----- Data
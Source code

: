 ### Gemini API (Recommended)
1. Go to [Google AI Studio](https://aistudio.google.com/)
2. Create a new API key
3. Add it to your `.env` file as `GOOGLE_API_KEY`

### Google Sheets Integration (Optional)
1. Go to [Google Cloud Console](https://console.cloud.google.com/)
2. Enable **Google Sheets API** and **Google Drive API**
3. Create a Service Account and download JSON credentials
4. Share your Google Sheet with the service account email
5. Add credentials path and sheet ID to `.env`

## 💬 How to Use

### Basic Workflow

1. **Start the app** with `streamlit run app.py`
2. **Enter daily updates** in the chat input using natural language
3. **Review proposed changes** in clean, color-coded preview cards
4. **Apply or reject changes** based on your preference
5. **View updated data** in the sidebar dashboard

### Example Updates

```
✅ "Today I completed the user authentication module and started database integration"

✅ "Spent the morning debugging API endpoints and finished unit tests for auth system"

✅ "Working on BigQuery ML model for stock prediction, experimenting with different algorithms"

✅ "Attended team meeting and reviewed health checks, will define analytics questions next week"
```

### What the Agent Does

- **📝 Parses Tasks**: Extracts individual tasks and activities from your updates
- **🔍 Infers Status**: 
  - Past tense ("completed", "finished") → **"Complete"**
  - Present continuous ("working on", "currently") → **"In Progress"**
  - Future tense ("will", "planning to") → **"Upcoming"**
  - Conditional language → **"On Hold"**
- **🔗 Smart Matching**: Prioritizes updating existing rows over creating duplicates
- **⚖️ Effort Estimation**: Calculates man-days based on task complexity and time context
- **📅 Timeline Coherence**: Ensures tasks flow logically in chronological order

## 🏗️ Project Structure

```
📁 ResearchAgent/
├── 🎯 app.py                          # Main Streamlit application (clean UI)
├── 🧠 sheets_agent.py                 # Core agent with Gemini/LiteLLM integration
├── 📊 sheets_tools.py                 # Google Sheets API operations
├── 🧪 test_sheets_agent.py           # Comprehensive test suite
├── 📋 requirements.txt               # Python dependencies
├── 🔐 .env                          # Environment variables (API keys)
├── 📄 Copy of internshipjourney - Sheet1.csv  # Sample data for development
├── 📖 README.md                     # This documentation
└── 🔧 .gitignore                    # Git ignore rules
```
----------
= Your task =
Find the word "based" in the entries, and copy every line it shows up in.

= Expected answer =
4. **Apply or reject changes** based on your preference
- **⚖️ Effort Estimation**: Calculates man-days based on task complexity and time context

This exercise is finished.